Freundlichkeit … was?

Ich war mal wieder unterwegs, diesmal in Düsseldorf. Als Hotel suchte ich mir das InterCity Hotel direkt am Bahnhof aus. Das Hotel und auch die Zimmer sind nett eingerichtet und es gibt kein Grund zur Klage. Grundsätzlich sind alle Hotels, die ich in Deutschland über ein internes Tool buchen kann, inklusive Frühstück. Ich muss auf nichts besonderes achten, denn es ist einfach so.

Heute morgen war mein letzter Tag in Düsseldorf und ich checkte aus, fragte aber, ob es in Ordnung sei, wenn ich nach dem auschecken noch frühstücken gehe, was auch laut Rezeptionistin kein Problem darstellte. Also saß ich beim Frühstück und bestellte mir einen Kaffee. Die Kellnerin schaute mich etwas schräg an, in etwa mit dem Blick, wie ich denn bei ihr nur einen Kaffee bestellen könnte. Der Kaffee kam aber prompt und ich wurde nach meiner Zimmernummer gefragt. Nicht einmal eine Minute später steht sie in einem Abstand von 2,5 Metern an meinem Tisch und fragt mit lauter Stimme, wie ich mir das denn vorstellen würde, „mit dem bezahlen“.  Ich hätte schon ausgecheckt und dürfte auch nicht mehr frühstücken. Weiter wäre bei meinem Zimmer kein Frühstück inbegriffen. Sie wiederholte dann ihre Frage, wie ich mir das mit dem bezahlen vorstellen würde und ob ich denke, bei ihr bezahlen zu können. Ich erklärte, dass es sich um ein Missverständnis handeln würde und ich bereits für das Frühstück bezahlt hätte, da es mit im Zimmerpreis ist.

Die Kellnerin stapfte davon und kam dann wieder. Wieder 2,5 Meter von meinem Tisch entfernt. Wieder mit lauter Stimme wiederholte sie alles noch einmal. Sie hätte an der Rezeption nachgefragt und ich müsse jetzt sofort bei ihr bezahlen. Während sie noch laut weiter plapperte, fragte ich mich, welchen Namen wohl so ein einfaches Gemüt hätte. Ich stehe ja auch ein wenig auf Klischees, obwohl nicht nicht daran glaube. Aber trotzdem freut es mich immer wieder, wenn diese Klischees zutreffen. Und ja, bei ihr passte auch das Klischee. Ihre Eltern hatten ihr den Namen „Mandy“ verpasst.

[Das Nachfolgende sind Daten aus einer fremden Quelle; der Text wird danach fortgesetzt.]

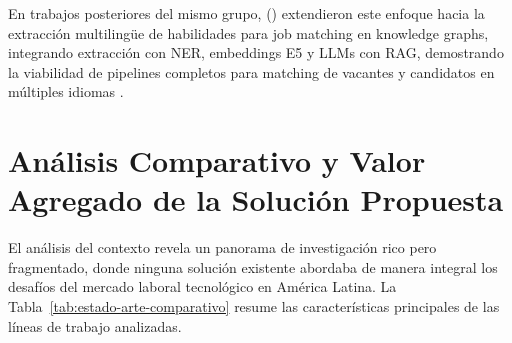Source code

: En trabajos posteriores del mismo grupo, \citeauthor{kavas2025} (\citeyear{kavas2025}) extendieron este enfoque hacia la extracción multilingüe de habilidades para job matching en knowledge graphs, integrando extracción con NER, embeddings E5 y LLMs con RAG, demostrando la viabilidad de pipelines completos para matching de vacantes y candidatos en múltiples idiomas \parencite{kavas2025}.

\section{Análisis Comparativo y Valor Agregado de la Solución Propuesta}

El análisis del contexto revela un panorama de investigación rico pero fragmentado, donde ninguna solución existente abordaba de manera integral los desafíos del mercado laboral tecnológico en América Latina. La Tabla~\ref{tab:estado-arte-comparativo} resume las características principales de las líneas de trabajo analizadas.

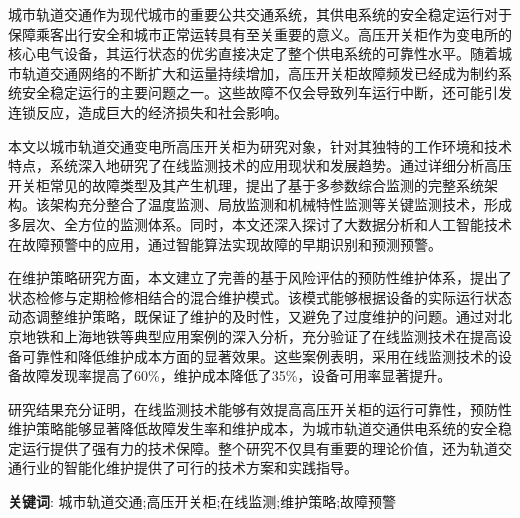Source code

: 城市轨道交通作为现代城市的重要公共交通系统，其供电系统的安全稳定运行对于保障乘客出行安全和城市正常运转具有至关重要的意义。高压开关柜作为变电所的核心电气设备，其运行状态的优劣直接决定了整个供电系统的可靠性水平。随着城市轨道交通网络的不断扩大和运量持续增加，高压开关柜故障频发已经成为制约系统安全稳定运行的主要问题之一。这些故障不仅会导致列车运行中断，还可能引发连锁反应，造成巨大的经济损失和社会影响。

本文以城市轨道交通变电所高压开关柜为研究对象，针对其独特的工作环境和技术特点，系统深入地研究了在线监测技术的应用现状和发展趋势。通过详细分析高压开关柜常见的故障类型及其产生机理，提出了基于多参数综合监测的完整系统架构。该架构充分整合了温度监测、局放监测和机械特性监测等关键监测技术，形成多层次、全方位的监测体系。同时，本文还深入探讨了大数据分析和人工智能技术在故障预警中的应用，通过智能算法实现故障的早期识别和预测预警。

在维护策略研究方面，本文建立了完善的基于风险评估的预防性维护体系，提出了状态检修与定期检修相结合的混合维护模式。该模式能够根据设备的实际运行状态动态调整维护策略，既保证了维护的及时性，又避免了过度维护的问题。通过对北京地铁和上海地铁等典型应用案例的深入分析，充分验证了在线监测技术在提高设备可靠性和降低维护成本方面的显著效果。这些案例表明，采用在线监测技术的设备故障发现率提高了60\%，维护成本降低了35\%，设备可用率显著提升。

研究结果充分证明，在线监测技术能够有效提高高压开关柜的运行可靠性，预防性维护策略能够显著降低故障发生率和维护成本，为城市轨道交通供电系统的安全稳定运行提供了强有力的技术保障。整个研究不仅具有重要的理论价值，还为轨道交通行业的智能化维护提供了可行的技术方案和实践指导。

\vspace{1em}
\noindent \textbf{关键词}: 城市轨道交通;高压开关柜;在线监测;维护策略;故障预警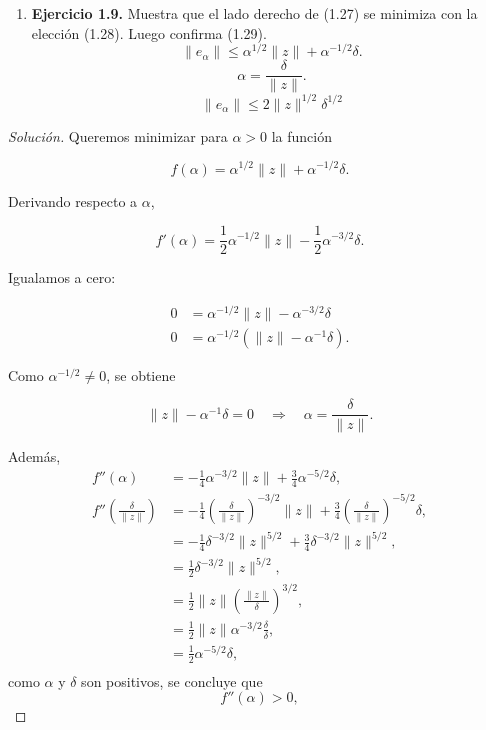 \documentclass[12pt,spanish,mexico]{article}
\numberwithin{equation}{section}
\theoremstyle{definition}
\theoremstyle{remark}
\newenvironment{solution}{\begin{proof}[Solución]}{\end{proof}}
\begin{document}
\begin{enumerate}[label=(\alph*)]
\begin{enumerate}
        \item \textbf{Ejercicio 1.9.} Muestra que el lado derecho de (1.27) se minimiza con la elección (1.28). Luego confirma (1.29).
        \begin{equation}
            \|e_\alpha\| \leq \alpha^{1/2}\|z\|+\alpha^{-1/2} \delta.
            \tag{1.27}
        \end{equation}
        \begin{equation}
            \alpha = \frac{\delta}{\|z\|}.
            \tag{1.28}
        \end{equation}
        \begin{equation}
            \|e_\alpha\|\leq 2\|z\|^{1/2} \delta^{1/2}
            \tag{1.29}
        \end{equation}
    \end{enumerate}
    \begin{solution}
Queremos minimizar para $\alpha>0$ la función

\[
f(\alpha)=\alpha^{1/2}\|z\|+\alpha^{-1/2}\delta.
\]

Derivando respecto a $\alpha$,

\[
f'(\alpha)
=
\frac{1}{2}\alpha^{-1/2}\|z\|
-
\frac{1}{2}\alpha^{-3/2}\delta.
\]

Igualamos a cero:

\begin{align*}
0
&=
\alpha^{-1/2}\|z\|
-
\alpha^{-3/2}\delta \\
0
&=
\alpha^{-1/2}\left(\|z\|-\alpha^{-1}\delta\right).
\end{align*}

Como $\alpha^{-1/2}\neq 0$, se obtiene

\[
\|z\|-\alpha^{-1}\delta=0
\quad\Rightarrow\quad
\alpha=\frac{\delta}{\|z\|}.
\]

Además,
\begin{align*}
f''(\alpha)
&=
-\frac{1}{4}\alpha^{-3/2}\|z\|+
\frac{3}{4}\alpha^{-5/2}\delta,\\
f''\left(\frac{\delta}{\|z\|}\right)
&=
-\frac{1}{4}\left(\frac{\delta}{\|z\|}\right)^{-3/2}\|z\|+
\frac{3}{4}\left(\frac{\delta}{\|z\|}\right)^{-5/2}\delta,\\
&=
-\frac{1}{4}\delta^{-3/2}\|z\|^{5/2}+
\frac{3}{4}\delta^{-3/2}\|z\|^{5/2},\\
&=
\frac{1}{2}\delta^{-3/2}\|z\|^{5/2},\\
&=
\frac{1}{2}\|z\|\left(\frac{\|z\|}{\delta}\right)^{3/2},\\
&=
\frac{1}{2}\|z\|\alpha^{-3/2}\frac{\delta}{\delta},\\
&=\frac{1}{2}\alpha^{-5/2}\delta,\\
\end{align*}
como $\alpha$ y $\delta$ son positivos, se concluye que 
\[
f''(\alpha)>0,
\]


\end{solution}
\end{enumerate}
\end{document}
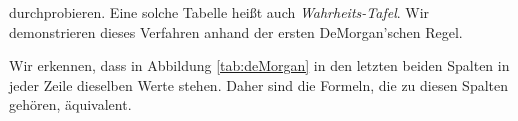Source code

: durchprobieren.  Eine solche Tabelle hei\ss{}t auch \emph{Wahrheits-Tafel}.
Wir demonstrieren dieses Verfahren anhand der ersten DeMorgan'schen Regel.
\begin{table}[!ht]
  \centering
{}
  \caption{Nachweis der ersten DeMorgan'schen Regel.}
  \label{tab:deMorgan}
\end{table}
Wir erkennen, dass in Abbildung \ref{tab:deMorgan} in den letzten beiden Spalten in jeder Zeile dieselben Werte
stehen.  Daher sind die Formeln, die zu diesen Spalten geh\"{o}ren, \"{a}quivalent.

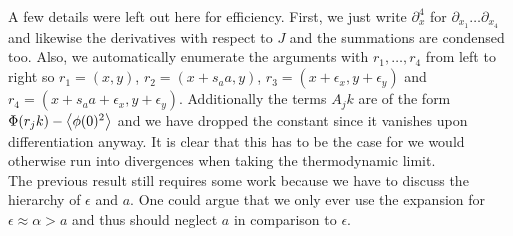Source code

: \documentclass[english, parskip=full]{scrartcl}
\begin{document}
A few details were left out here for efficiency.
First, we just write $\partial_x^4$ for $\partial_{x_1}\dots \partial_{x_4}$ and likewise the derivatives with respect to $J$ and the summations are condensed too.
Also, we automatically enumerate the arguments with $r_1,\dots,r_4$ from left to right so $r_1=(x,y)$, $r_2=(x+s_aa,y)$, $r_3=(x+\epsilon_x,y+\epsilon_y)$ and $r_4=(x+s_aa+\epsilon_x,y+\epsilon_y)$.
Additionally the terms $A_jk$ are of the form $\Phi(r_jk) - \bra*{\phi(0)^2}$ and we have dropped the constant since it vanishes upon differentiation anyway.
It is clear that this has to be the case for we would otherwise run into divergences when taking the thermodynamic limit.\\
The previous result still requires some work because we have to discuss the hierarchy of $\epsilon$ and $a$.
One could argue that we only ever use the expansion for $\epsilon \approx \alpha > a$ and thus should neglect $a$ in comparison to $\epsilon$.
\\
\end{document}
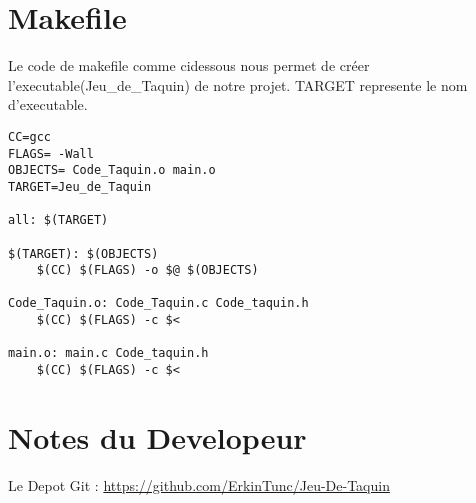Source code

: \documentclass{article}
\begin{document}
\section{Makefile}
Le code de makefile comme ci\-dessous nous permet de créer l'executable(Jeu\_de\_Taquin) de notre projet.
TARGET represente le nom d'executable.
\begin{lstlisting}
CC=gcc
FLAGS= -Wall
OBJECTS= Code_Taquin.o main.o
TARGET=Jeu_de_Taquin

all: $(TARGET)

$(TARGET): $(OBJECTS)
	$(CC) $(FLAGS) -o $@ $(OBJECTS)

Code_Taquin.o: Code_Taquin.c Code_taquin.h
	$(CC) $(FLAGS) -c $<

main.o: main.c Code_taquin.h
	$(CC) $(FLAGS) -c $<
\end{lstlisting}

\section{Notes du Developeur}
Le Depot Git : \url{https://github.com/ErkinTunc/Jeu-De-Taquin} \\
\end{document}
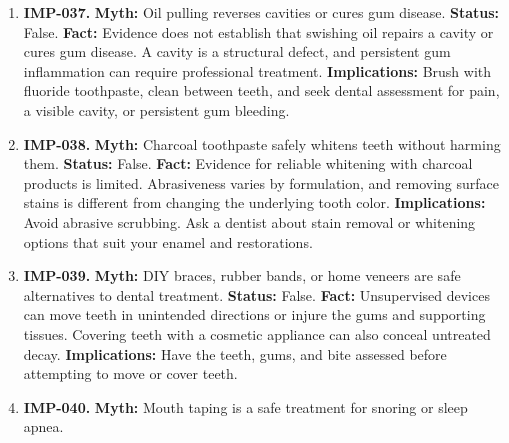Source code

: \documentclass[11pt,oneside]{book}
\begin{document}
\begin{enumerate}[leftmargin=0pt,labelwidth=0pt,labelsep=0pt,itemindent=0pt]
\textbf{Status:} False.\newline
\textbf{Fact:} Some diabetes medicines lower cardiovascular risk, but none eliminates it. Blood pressure, cholesterol, smoking, kidney health, and other factors also affect outcomes. \cite{ref46,ref271}\newline
\textbf{Implications:} Review cardiovascular risk with the care team alongside glucose control.
\item[] \textbf{IMP-037.} \textbf{Myth:} Oil pulling reverses cavities or cures gum disease.\newline
\textbf{Status:} False.\newline
\textbf{Fact:} Evidence does not establish that swishing oil repairs a cavity or cures gum disease. A cavity is a structural defect, and persistent gum inflammation can require professional treatment. \cite{ref50,ref45}\newline
\textbf{Implications:} Brush with fluoride toothpaste, clean between teeth, and seek dental assessment for pain, a visible cavity, or persistent gum bleeding.
\item[] \textbf{IMP-038.} \textbf{Myth:} Charcoal toothpaste safely whitens teeth without harming them.\newline
\textbf{Status:} False.\newline
\textbf{Fact:} Evidence for reliable whitening with charcoal products is limited. Abrasiveness varies by formulation, and removing surface stains is different from changing the underlying tooth color. \cite{ref411}\newline
\textbf{Implications:} Avoid abrasive scrubbing. Ask a dentist about stain removal or whitening options that suit your enamel and restorations.
\item[] \textbf{IMP-039.} \textbf{Myth:} DIY braces, rubber bands, or home veneers are safe alternatives to dental treatment.\newline
\textbf{Status:} False.\newline
\textbf{Fact:} Unsupervised devices can move teeth in unintended directions or injure the gums and supporting tissues. Covering teeth with a cosmetic appliance can also conceal untreated decay. \cite{ref47,ref50}\newline
\textbf{Implications:} Have the teeth, gums, and bite assessed before attempting to move or cover teeth.
\item[] \textbf{IMP-040.} \textbf{Myth:} Mouth taping is a safe treatment for snoring or sleep apnea.\newline

\end{enumerate}
\end{document}
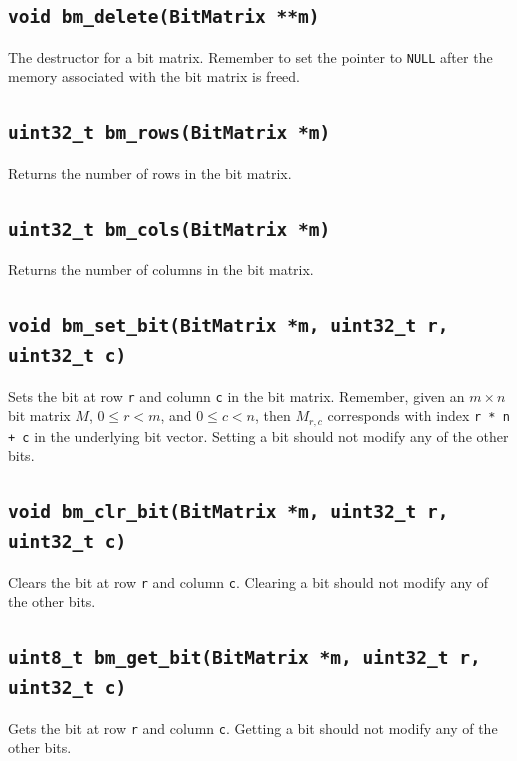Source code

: \documentclass[11pt]{article}
\begin{document}
\subsection{\texttt{void bm\_delete(BitMatrix **m)}}

The destructor for a bit matrix. Remember to set the pointer to
\texttt{NULL} after the memory associated with the bit matrix is freed.

\subsection{\texttt{uint32\_t bm\_rows(BitMatrix *m)}}

Returns the number of rows in the bit matrix.

\subsection{\texttt{uint32\_t bm\_cols(BitMatrix *m)}}

Returns the number of columns in the bit matrix.

\subsection{\texttt{void bm\_set\_bit(BitMatrix *m, uint32\_t r, uint32\_t c)}}

Sets the bit at row \texttt{r} and column \texttt{c} in the bit matrix.
Remember, given an $m \times n$ bit matrix $M$, $0 \leq r < m$, and $0
\leq c < n$, then $M_{r, c}$ corresponds with index \texttt{r * n + c}
in the underlying bit vector. Setting a bit should not modify any of the
other bits.

\subsection{\texttt{void bm\_clr\_bit(BitMatrix *m, uint32\_t r,
uint32\_t c)}}

Clears the bit at row \texttt{r} and column \texttt{c}. Clearing a bit
should not modify any of the other bits.

\subsection{\texttt{uint8\_t bm\_get\_bit(BitMatrix *m, uint32\_t r, uint32\_t c)}}

Gets the bit at row \texttt{r} and column \texttt{c}. Getting a bit
should not modify any of the other bits.
\end{document}
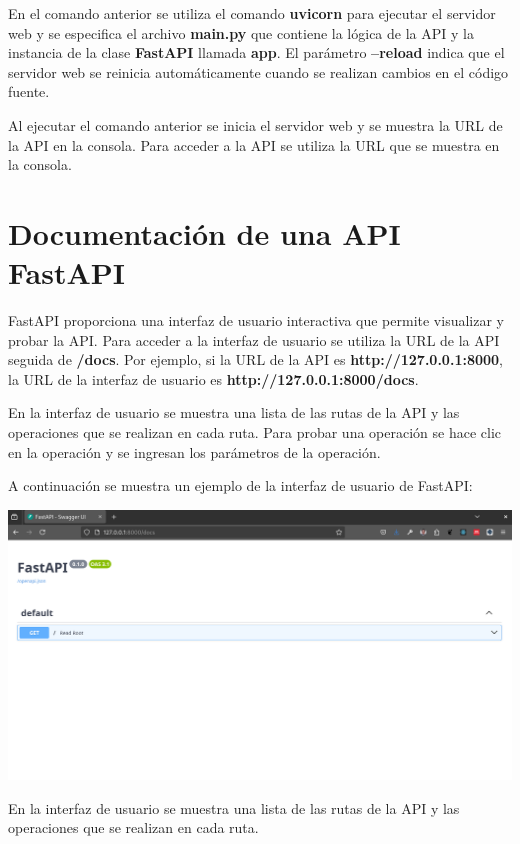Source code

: \documentclass[
  a4paper,
  DIV=11,
  numbers=noendperiod,
  onepage,
  openany]{scrreprt}
\begin{document}
En el comando anterior se utiliza el comando \textbf{uvicorn} para
ejecutar el servidor web y se especifica el archivo \textbf{main.py} que
contiene la lógica de la API y la instancia de la clase \textbf{FastAPI}
llamada \textbf{app}. El parámetro \textbf{--reload} indica que el
servidor web se reinicia automáticamente cuando se realizan cambios en
el código fuente.

Al ejecutar el comando anterior se inicia el servidor web y se muestra
la URL de la API en la consola. Para acceder a la API se utiliza la URL
que se muestra en la consola.

\section{Documentación de una API
FastAPI}\label{documentaciuxf3n-de-una-api-fastapi}

FastAPI proporciona una interfaz de usuario interactiva que permite
visualizar y probar la API. Para acceder a la interfaz de usuario se
utiliza la URL de la API seguida de \textbf{/docs}. Por ejemplo, si la
URL de la API es \textbf{http://127.0.0.1:8000}, la URL de la interfaz
de usuario es \textbf{http://127.0.0.1:8000/docs}.

En la interfaz de usuario se muestra una lista de las rutas de la API y
las operaciones que se realizan en cada ruta. Para probar una operación
se hace clic en la operación y se ingresan los parámetros de la
operación.

A continuación se muestra un ejemplo de la interfaz de usuario de
FastAPI:

\includegraphics{unidades/unidad5/images/paste-18.png}

En la interfaz de usuario se muestra una lista de las rutas de la API y
las operaciones que se realizan en cada ruta.
\end{document}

Wie auch immer, ich stapfte zur Rezeption. Den Kaffee, den ich noch nicht getrunken hatte, hatte ich schon auf und auf Frühstück schon längst keine Lust mehr. Die Rezeptionistin, bei der ich auscheckte und neben der sich Mandy schon postiert hatte, ließ ich links liegen und ging direkt zu dem Kollegen, der allen Anschein nach mehr auf der Pfanne hatte, als die beiden Mädels. Ich erklärte ihm die Situation und er meinte nur nach 5 Klicks in seinem Computer: „Klar ist Frühstück inklusive. Sie haben die Firmenrate“. Mandy regte sich dann noch etwas auf, faselte etwas von ihrer Liste. Aber das wars dann auch schon. Keine Entschuldigung, kein Bedauern. Nichts, außer dumme blicke.

Naja, doch! Ich bin übernächste Woche wieder in Düsseldorf, dann aber wieder im NH Hotel. Denn dort werde ich nicht dämlich, wie auf der Straße, angemacht.